27 Citations (Scopus)

Abstract

Purpose: To estimate the rate of disease control after conformal radiation therapy using reduced clinical target volume (CTV) margins and to determine factors that predict for tumor progression. Methods and Materials: Eighty-eight children (median age, 8.5 years; range, 3.2-17.6 years) received conformal or intensity modulated radiation therapy between 1998 and 2009. The study group included those prospectively treated from 1998 to 2003, using a 10-mm CTV, defined as the margin surrounding the solid and cystic tumor targeted to receive the prescription dose of 54 Gy. The CTV margin was subsequently reduced after 2003, yielding 2 groups of patients: those treated with a CTV margin greater than 5 mm (n=26) and those treated with a CTV margin less than or equal to 5 mm (n=62).

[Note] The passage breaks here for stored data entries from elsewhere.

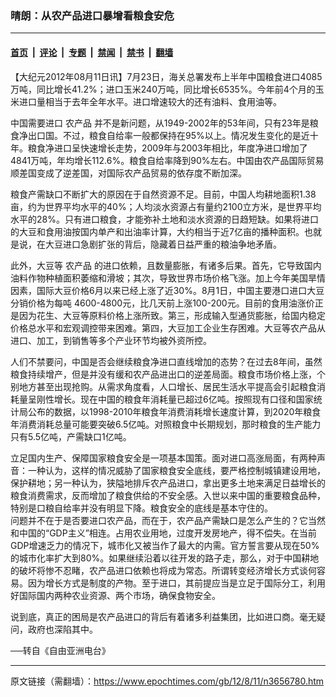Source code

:### 晴朗：从农产品进口暴增看粮食安危

---

#### [首页](../../../..?n3656780) &nbsp;|&nbsp; [评论](../../../../../epoch-comment?n3656780) &nbsp;|&nbsp; [专题](../../../../../epoch-special?n3656780) &nbsp;|&nbsp; [禁闻](../../../../../epoch-news?n3656780) &nbsp;|&nbsp; [禁书](../../../../../books?n3656780) &nbsp;|&nbsp; [翻墙](https://github.com/gfw-breaker/nogfw/blob/master/README.md?n3656780)


<div class="post_content" id="artbody" itemprop="articleBody">
 <!-- article content begin -->
 <p>
  【大纪元2012年08月11日讯】7月23日，海关总署发布上半年中国粮食进口4085万吨，同比增长41.2%；进口玉米240万吨，同比增长6535%。今年前4个月的玉米进口量相当于去年全年水平。进口增速较大的还有油料、食用油等。
 </p>
 <p>
  中国需要进口
  <ok href="https://www.epochtimes.com/gb/tag/%E5%86%9C%E4%BA%A7%E5%93%81.html">
   农产品
  </ok>
  并不是新问题，从1949-2002年的53年间，只有23年是粮食净出口国。不过，粮食自给率一般都保持在95%以上。情况发生变化的是近十年。粮食净进口呈快速增长走势，2009年与2003年相比，年度净进口增加了4841万吨，年均增长112.6%。粮食自给率降到90%左右。中国由农产品国际贸易顺差国变成了逆差国，对国际农产品贸易的依存度不断加深。
 </p>
 <p>
  粮食产需缺口不断扩大的原因在于自然资源不足。目前，中国人均耕地面积1.38亩，约为世界平均水平的40%；人均淡水资源占有量约2100立方米，是世界平均水平的28%。只有进口粮食，才能弥补土地和淡水资源的日趋短缺。如果将进口的大豆和食用油按国内单产和出油率计算，大约相当于近7亿亩的播种面积。也就是说，在大豆进口急剧扩张的背后，隐藏着日益严重的粮油争地矛盾。
 </p>
 <p>
  此外，大豆等
  <ok href="https://www.epochtimes.com/gb/tag/%E5%86%9C%E4%BA%A7%E5%93%81.html">
   农产品
  </ok>
  的进口依赖，且数量膨胀，有诸多后果。首先，它导致国内油料作物种植面积萎缩和滑坡；其次，导致世界市场价格飞涨。加上今年美国旱情因素，国际大豆价格6月以来已经上涨了近30%。8月1日，中国主要港口进口大豆分销价格为每吨 4600-4800元，比几天前上涨100-200元。目前的食用油涨价正是因为花生、大豆等原料价格上涨所致。第三，形成输入型通货膨胀，给国内稳定价格总水平和宏观调控带来困难。第四，大豆加工企业生存困难。大豆等农产品从进口、加工，到销售等多个产业环节均被外资所控。
 </p>
 <p>
  人们不禁要问，中国是否会继续粮食净进口直线增加的态势？在过去8年间，虽然粮食持续增产，但是并没有缓和农产品进出口的逆差局面。粮食市场价格上涨，个别地方甚至出现抢购。从需求角度看，人口增长、居民生活水平提高会引起粮食消耗量呈刚性增长。现在中国的粮食年消耗量已超过6亿吨。按照现有口径和国家统计局公布的数据，以1998-2010年粮食年消费消耗增长速度计算，到2020年粮食年消费消耗总量可能要突破6.5亿吨。对照粮食中长期规划，那时粮食的生产能力只有5.5亿吨，产需缺口1亿吨。
 </p>
 <p>
  立足国内生产、保障国家粮食安全是一项基本国策。面对进口高涨局面，有两种声音：一种认为，这样的情况威胁了国家粮食安全底线，要严格控制城镇建设用地，保护耕地；另一种认为，狭隘地排斥农产品进口，拿出更多土地来满足日益增长的粮食消费需求，反而增加了粮食供给的不安全感。入世以来中国的重要粮食品种，特别是口粮自给率并没有明显下降。粮食安全的底线是基本守住的。
  <br/>
  问题并不在于是否要进口农产品，而在于，农产品产需缺口是怎么产生的？它当然和中国的“GDP主义”相连。占用农业用地，过度开发房地产，得不偿失。在当前GDP增速乏力的情况下，城市化又被当作了最大的内需。官方誓言要从现在50%的城市化率扩大到80%。如果继续沿着以往开发的路子走，那么，对于中国耕地的破坏将惨不忍睹，农产品进口依赖也将成为常态。所谓转变经济增长方式谈何容易。因为增长方式是制度的产物。至于进口，其前提应当是立足于国际分工，利用好国际国内两种农业资源、两个市场，确保食物安全。
 </p>
 <p>
  说到底，真正的困局是农产品进口的背后有着诸多利益集团，比如进口商。毫无疑问，政府也深陷其中。
 </p>
 <p>
  ──转自《自由亚洲电台》
 </p>
 <!-- article content end -->
 <div id="below_article_ad">
 </div>
</div>


---

原文链接（需翻墙）：https://www.epochtimes.com/gb/12/8/11/n3656780.htm
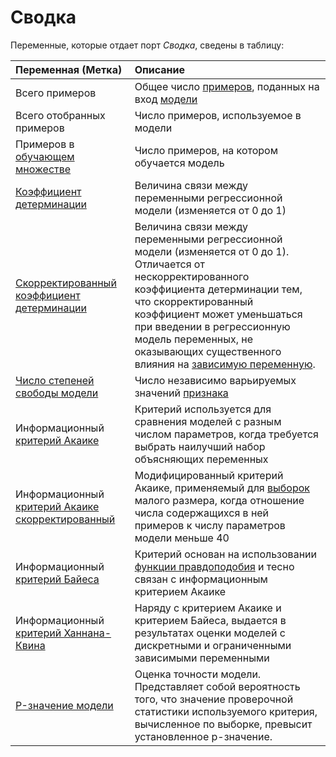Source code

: # Сводка

Переменные, которые отдает порт *Сводка*, сведены в таблицу:

| Переменная (Метка) | Описание |
|:-------|:-------|
| Всего примеров | Общее число [примеров](https://wiki.loginom.ru/articles/training-sample.html), поданных на вход [модели](https://wiki.loginom.ru/articles/taught-model.html) |
| Всего отобранных примеров | Число примеров, используемое в модели |
| Примеров в [обучающем множестве](https://wiki.loginom.ru/articles/training-set.html) | Число примеров, на котором обучается модель |
| [Коэффициент детерминации](https://wiki.loginom.ru/articles/coefficient-of-determination.html) | Величина связи между переменными регрессионной модели (изменяется от 0 до 1) |
| [Скорректированный коэффициент детерминации](https://wiki.loginom.ru/articles/coefficient-determ-adj.html) | Величина связи между переменными регрессионной модели (изменяется от 0 до 1). Отличается от нескорректированного коэффициента детерминации тем, что скорректированный коэффициент может уменьшаться при введении в регрессионную модель переменных, не оказывающих существенного влияния на [зависимую переменную](https://wiki.loginom.ru/articles/output-variable.html). |
| [Число степеней свободы модели](https://wiki.loginom.ru/articles/degrees-of-freedom.html) | Число независимо варьируемых значений [признака](https://wiki.loginom.ru/articles/attribute.html) |
| Информационный [критерий Акаике](https://wiki.loginom.ru/articles/aic.html) | Критерий используется для сравнения моделей с разным числом параметров, когда требуется выбрать наилучший набор объясняющих переменных |
| Информационный [критерий Акаике скорректированный](https://wiki.loginom.ru/articles/aicc.html) | Модифицированный критерий Акаике, применяемый для [выборок](https://wiki.loginom.ru/articles/aicc.html) малого размера, когда отношение числа содержащихся в ней примеров к числу параметров модели меньше 40 |
| Информационный [критерий Байеса](https://wiki.loginom.ru/articles/bic.html) | Критерий основан на использовании [функции правдоподобия](https://wiki.loginom.ru/articles/plausibility-function.html) и тесно связан с информационным критерием Акаике |
| Информационный [критерий Ханнана-Квина](https://wiki.loginom.ru/articles/hq.html) | Наряду с критерием Акаике и критерием Байеса, выдается в результатах оценки моделей с дискретными и ограниченными зависимыми переменными |
| [P-значение модели](https://wiki.loginom.ru/articles/p-value.html) | Оценка точности модели. Представляет собой вероятность того, что значение проверочной статистики используемого критерия, вычисленное по выборке, превысит установленное p-значение. |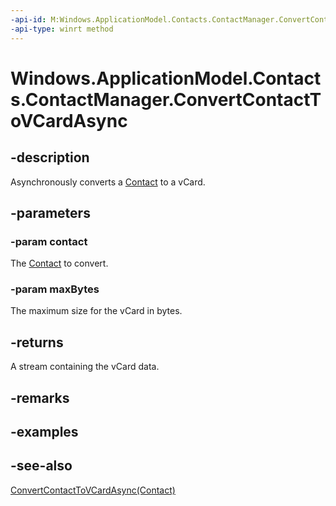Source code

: ----api-id: M:Windows.ApplicationModel.Contacts.ContactManager.ConvertContactToVCardAsync(Windows.ApplicationModel.Contacts.Contact,System.UInt32)
-api-type: winrt method
---<!-- Method syntaxpublic Windows.Foundation.IAsyncOperation<Windows.Storage.Streams.RandomAccessStreamReference> ConvertContactToVCardAsync(Windows.ApplicationModel.Contacts.Contact contact, System.UInt32 maxBytes)--># Windows.ApplicationModel.Contacts.ContactManager.ConvertContactToVCardAsync## -descriptionAsynchronously converts a [Contact](contact.md) to a vCard.## -parameters### -param contactThe [Contact](contact.md) to convert.### -param maxBytesThe maximum size for the vCard in bytes.## -returnsA stream containing the vCard data.## -remarks## -examples## -see-also[ConvertContactToVCardAsync(Contact)](contactmanager_convertcontacttovcardasync_1509087447.md)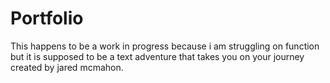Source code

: # Portfolio
This happens to be a work in progress because i am struggling on function but it is supposed to be a text adventure that takes you on your journey created by jared mcmahon.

Disease progression was estimated on the basis of additional variables including sex, race, extent of resection, tumor interventions, target volume margins, and frequency of weekly surveillance magnetic resonance (MR) imaging during radiation therapy. Median follow-up was 5 years. Results: There was no difference between progression-free survival rates based on CTV margins (>5 mm vs ≤5 mm) at 5 years (88.1% ± 6.3% vs 96.2% ± 4.4% [P=.6386]). There were no differences based on planning target volume (PTV) margins (or combined CTV plus PTV margins). The PTV was systematically reduced from 5 to 3 mm during the time period of the study. Factors predictive of superior progression-free survival included Caucasian race (P=.0175), no requirement for cerebrospinal fluid shunting (P=.0066), and number of surveillance imaging studies during treatment (P=.0216). Patients whose treatment protocol included a higher number of weekly surveillance MR imaging evaluations had a lower rate of tumor progression. Conclusions: These results suggest that targeted volume reductions for radiation therapy using smaller margins are feasible and safe but require careful monitoring. We are currently investigating the differences in outcome based on host factors to explain the results.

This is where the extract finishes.